The effect of reservoir geometry on the critical submergence depth in hydroelectric power plants intake

Abstract

The most important design index of water intakes is critical submergence depth of the intake. The depth at which the air core formed by the vortex is about to enter the intake. The emergence of a vortex and air entry into the intake increase head loss and decrease discharge coefficient. The reservoir geometric asymmetry, presence of unevenness in the bottom of the reservoir and angle of approach flow are among the factors that influence formation of the vortex and critical submergence depth. In this research, a physical model has been used to investigate the effect of reservoir geometry on the critical submergence depth. This model is designed in such a way that it can produce the strongest type of vortices with air core and with different strengths. The results showed that by creating asymmetry in the flow approaching the water intake (with side blockage in upstream), the presence of even 10% side blockage can have a great effect on the formed vortex and increase the critical submergence depth by about two times. To create uneven conditions on the reservoir bottom, blockages were created on the bottom of the reservoir upstream of the intake. The results showed that the blockage up to half of the height below the intake caused an increase of about 10–25% of the critical submergence depth, in low and high Froude numbers, respectively.

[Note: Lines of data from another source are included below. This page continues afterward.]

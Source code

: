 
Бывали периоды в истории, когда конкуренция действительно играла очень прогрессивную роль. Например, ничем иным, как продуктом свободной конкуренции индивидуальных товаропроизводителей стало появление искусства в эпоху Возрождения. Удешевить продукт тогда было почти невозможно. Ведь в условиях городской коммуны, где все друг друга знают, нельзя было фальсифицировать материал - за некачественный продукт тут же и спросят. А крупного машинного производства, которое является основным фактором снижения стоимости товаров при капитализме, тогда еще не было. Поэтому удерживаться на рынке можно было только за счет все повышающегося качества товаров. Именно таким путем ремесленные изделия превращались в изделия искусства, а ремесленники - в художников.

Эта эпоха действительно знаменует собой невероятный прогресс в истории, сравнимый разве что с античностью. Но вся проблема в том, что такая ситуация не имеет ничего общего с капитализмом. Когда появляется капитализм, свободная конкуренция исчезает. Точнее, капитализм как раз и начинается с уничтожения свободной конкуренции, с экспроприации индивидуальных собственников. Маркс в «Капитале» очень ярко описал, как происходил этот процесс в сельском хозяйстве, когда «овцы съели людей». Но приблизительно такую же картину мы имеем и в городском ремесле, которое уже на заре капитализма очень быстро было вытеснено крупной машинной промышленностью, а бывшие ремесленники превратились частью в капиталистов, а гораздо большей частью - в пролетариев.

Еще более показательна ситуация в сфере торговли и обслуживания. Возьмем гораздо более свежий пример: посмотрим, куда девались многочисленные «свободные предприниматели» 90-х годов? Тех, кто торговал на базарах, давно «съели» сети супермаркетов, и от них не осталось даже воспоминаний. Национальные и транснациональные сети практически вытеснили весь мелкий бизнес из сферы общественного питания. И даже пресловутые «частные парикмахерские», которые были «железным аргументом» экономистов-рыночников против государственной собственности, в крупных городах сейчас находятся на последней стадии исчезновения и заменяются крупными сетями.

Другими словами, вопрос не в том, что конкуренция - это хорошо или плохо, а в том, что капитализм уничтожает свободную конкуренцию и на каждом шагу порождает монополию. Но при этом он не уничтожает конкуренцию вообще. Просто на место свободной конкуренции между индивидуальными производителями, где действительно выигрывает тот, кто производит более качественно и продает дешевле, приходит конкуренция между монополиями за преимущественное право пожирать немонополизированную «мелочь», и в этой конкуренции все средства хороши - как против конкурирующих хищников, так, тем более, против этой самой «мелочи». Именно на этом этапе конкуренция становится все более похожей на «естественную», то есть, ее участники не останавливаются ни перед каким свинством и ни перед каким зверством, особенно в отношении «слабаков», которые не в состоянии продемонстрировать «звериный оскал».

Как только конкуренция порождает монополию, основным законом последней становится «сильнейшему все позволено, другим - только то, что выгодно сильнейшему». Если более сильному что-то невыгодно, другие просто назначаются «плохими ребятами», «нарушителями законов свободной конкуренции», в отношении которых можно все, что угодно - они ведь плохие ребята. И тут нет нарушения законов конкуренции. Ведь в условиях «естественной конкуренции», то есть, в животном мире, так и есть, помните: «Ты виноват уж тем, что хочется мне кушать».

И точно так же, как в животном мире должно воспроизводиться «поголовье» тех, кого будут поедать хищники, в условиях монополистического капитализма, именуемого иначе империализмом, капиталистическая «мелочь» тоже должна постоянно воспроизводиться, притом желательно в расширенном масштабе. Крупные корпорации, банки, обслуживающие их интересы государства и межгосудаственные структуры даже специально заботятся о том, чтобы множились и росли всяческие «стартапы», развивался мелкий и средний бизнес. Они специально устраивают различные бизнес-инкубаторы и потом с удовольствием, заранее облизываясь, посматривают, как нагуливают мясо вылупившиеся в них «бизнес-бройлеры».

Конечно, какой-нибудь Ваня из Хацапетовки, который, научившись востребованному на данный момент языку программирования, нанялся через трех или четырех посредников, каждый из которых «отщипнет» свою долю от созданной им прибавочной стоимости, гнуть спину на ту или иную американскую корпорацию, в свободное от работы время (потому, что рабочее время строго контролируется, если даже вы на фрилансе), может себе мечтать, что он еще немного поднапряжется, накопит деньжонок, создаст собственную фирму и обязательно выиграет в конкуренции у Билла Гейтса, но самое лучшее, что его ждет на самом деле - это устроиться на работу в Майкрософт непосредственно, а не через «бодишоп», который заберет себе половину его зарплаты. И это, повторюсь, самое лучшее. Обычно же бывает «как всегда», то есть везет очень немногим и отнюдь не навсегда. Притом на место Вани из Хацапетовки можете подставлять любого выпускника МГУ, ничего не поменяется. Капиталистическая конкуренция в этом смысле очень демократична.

However, in blockages more than half of the height below the intake, this effect increases about 60% of the critical submergence depth. In addition, the effect of the slope of the intake head wall on the order (type) of the vortex and its stability and instability was studied, and it was found that the order of the vortex decreases with the increase in the slope of the head wall toward the vertical position. Also, by increasing the slope of the head wall, the vortices form in an unstable manner. The vertical head wall can act as an anti-vortex structure and cause a reduction in critical submergence depth.